The patch was tested on ARM with kernel 4.19.118 and 5.7.2
Signed-off-by: Bodo Stroesser <bstroesser@xxxxxxxxxxxxxx>
Tested-by: JiangYu <lnsyyj@xxxxxxxxxxx>
Tested-by: Daniel Meyerholt <dxm523@xxxxxxxxx>
---
drivers/target/target_core_user.c | 2 +-
1 file changed, 1 insertion(+), 1 deletion(-)
diff --git a/drivers/target/target_core_user.c
b/drivers/target/target_core_user.c
index a65e9671ae7a..835d3001cb0e 100644
--- a/drivers/target/target_core_user.c
+++ b/drivers/target/target_core_user.c
@@ -601,7 +601,7 @@ static inline void tcmu_flush_dcache_range(void
*vaddr, size_t size)
size = round_up(size+offset, PAGE_SIZE);
while (size) {
- flush_dcache_page(virt_to_page(start));
+ flush_dcache_page(vmalloc_to_page(start));
start += PAGE_SIZE;
size -= PAGE_SIZE;
}
For this bug we only need to change the flush in is_ring_space_avail
right? It's what is accessing the mb which is vmalloc'd.
No, is_ring_space_avail was just the first caller of
tcmu_flush_dcache_range for vmalloc'ed pages, so it crashed there.
The entiere address range exposed to userspace via uio consists of
two parts:
1) mb + command ring are vmalloc'ed in a single vzalloc call
during initialization of a tcmu device.
2) the data area which is allocated page by page calling
alloc_page()
The second part is handled by (scatter|gather)_data_area.
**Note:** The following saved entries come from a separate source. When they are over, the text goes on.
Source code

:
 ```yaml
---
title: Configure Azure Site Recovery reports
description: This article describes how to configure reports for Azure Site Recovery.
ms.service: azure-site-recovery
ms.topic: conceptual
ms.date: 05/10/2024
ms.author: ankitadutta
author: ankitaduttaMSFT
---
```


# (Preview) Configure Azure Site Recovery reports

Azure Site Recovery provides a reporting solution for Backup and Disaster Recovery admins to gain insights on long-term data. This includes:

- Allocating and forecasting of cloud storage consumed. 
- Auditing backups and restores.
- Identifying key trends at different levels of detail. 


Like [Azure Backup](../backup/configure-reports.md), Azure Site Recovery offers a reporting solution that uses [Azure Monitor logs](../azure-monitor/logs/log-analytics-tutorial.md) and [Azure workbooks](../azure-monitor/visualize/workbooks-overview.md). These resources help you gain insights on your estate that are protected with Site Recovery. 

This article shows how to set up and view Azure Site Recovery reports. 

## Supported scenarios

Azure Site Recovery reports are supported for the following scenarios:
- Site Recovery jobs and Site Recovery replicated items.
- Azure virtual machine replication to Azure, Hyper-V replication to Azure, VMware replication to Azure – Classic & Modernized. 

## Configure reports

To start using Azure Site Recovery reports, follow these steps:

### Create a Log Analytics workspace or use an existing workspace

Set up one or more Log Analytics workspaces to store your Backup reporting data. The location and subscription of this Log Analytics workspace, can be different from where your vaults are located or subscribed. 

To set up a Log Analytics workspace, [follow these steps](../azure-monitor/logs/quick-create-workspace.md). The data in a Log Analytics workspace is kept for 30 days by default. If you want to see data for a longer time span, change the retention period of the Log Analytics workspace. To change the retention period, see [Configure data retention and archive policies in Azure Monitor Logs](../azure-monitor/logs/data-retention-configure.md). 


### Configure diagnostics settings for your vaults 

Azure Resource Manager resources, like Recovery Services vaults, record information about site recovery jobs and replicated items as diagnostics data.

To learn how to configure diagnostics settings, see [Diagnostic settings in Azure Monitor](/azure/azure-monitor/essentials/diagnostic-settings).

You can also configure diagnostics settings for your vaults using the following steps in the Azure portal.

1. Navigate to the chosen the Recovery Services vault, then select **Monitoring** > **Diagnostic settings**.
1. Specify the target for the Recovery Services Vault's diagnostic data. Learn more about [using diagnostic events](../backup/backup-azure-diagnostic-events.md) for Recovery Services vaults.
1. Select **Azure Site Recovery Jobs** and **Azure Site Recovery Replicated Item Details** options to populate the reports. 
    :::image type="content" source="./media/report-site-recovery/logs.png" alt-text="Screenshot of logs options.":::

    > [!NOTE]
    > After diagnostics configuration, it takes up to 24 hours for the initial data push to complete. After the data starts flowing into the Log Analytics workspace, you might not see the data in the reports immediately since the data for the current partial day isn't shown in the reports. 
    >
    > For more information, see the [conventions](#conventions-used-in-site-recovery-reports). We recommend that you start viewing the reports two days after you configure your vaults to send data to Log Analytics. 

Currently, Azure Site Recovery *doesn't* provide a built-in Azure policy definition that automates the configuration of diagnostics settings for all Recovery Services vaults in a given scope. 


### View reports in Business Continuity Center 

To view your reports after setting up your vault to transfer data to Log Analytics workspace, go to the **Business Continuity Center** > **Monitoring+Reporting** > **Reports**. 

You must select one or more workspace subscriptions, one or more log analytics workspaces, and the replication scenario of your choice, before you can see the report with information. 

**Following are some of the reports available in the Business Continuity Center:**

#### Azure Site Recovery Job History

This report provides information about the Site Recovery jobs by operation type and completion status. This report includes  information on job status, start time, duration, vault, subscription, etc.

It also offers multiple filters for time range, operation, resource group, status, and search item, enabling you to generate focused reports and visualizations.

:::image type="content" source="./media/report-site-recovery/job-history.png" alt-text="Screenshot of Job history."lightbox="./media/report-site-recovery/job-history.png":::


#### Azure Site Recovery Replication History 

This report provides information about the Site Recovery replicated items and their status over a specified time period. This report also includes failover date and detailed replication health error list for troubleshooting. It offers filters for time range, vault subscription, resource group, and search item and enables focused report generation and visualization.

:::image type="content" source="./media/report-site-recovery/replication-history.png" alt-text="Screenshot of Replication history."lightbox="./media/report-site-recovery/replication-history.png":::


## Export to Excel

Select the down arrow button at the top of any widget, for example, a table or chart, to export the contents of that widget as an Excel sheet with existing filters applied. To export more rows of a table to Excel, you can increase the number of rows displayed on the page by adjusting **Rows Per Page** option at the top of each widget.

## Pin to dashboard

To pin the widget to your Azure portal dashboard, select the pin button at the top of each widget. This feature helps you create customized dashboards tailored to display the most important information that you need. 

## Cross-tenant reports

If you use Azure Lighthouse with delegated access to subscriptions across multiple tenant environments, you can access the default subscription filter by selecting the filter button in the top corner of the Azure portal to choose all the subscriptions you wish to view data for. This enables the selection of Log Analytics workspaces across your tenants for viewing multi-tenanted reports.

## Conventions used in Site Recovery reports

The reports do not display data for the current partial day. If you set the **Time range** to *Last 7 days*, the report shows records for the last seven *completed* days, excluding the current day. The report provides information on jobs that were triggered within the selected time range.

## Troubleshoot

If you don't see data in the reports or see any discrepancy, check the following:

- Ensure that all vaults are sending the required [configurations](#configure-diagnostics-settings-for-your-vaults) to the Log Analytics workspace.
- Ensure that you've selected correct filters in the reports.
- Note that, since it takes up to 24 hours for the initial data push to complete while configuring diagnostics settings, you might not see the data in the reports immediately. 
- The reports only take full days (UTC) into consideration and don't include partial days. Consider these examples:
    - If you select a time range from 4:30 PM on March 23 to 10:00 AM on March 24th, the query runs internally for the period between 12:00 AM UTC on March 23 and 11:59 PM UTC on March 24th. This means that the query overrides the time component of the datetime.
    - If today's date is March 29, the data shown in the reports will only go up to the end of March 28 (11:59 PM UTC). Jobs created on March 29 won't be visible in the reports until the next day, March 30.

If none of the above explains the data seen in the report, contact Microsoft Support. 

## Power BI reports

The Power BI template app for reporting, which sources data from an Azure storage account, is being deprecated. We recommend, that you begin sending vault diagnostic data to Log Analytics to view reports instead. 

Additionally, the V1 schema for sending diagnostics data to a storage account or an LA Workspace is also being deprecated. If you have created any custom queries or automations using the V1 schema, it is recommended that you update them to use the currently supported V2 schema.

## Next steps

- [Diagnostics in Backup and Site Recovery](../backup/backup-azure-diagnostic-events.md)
For the
calls from these routines I think usage of virt_to_page in
tcmu_flush_dcache_range was fine. But patch number 1 of this
series replaced these called with direct calls to flush_dcache_page.
That was my problem. Did not see the replacement. Looks good to me.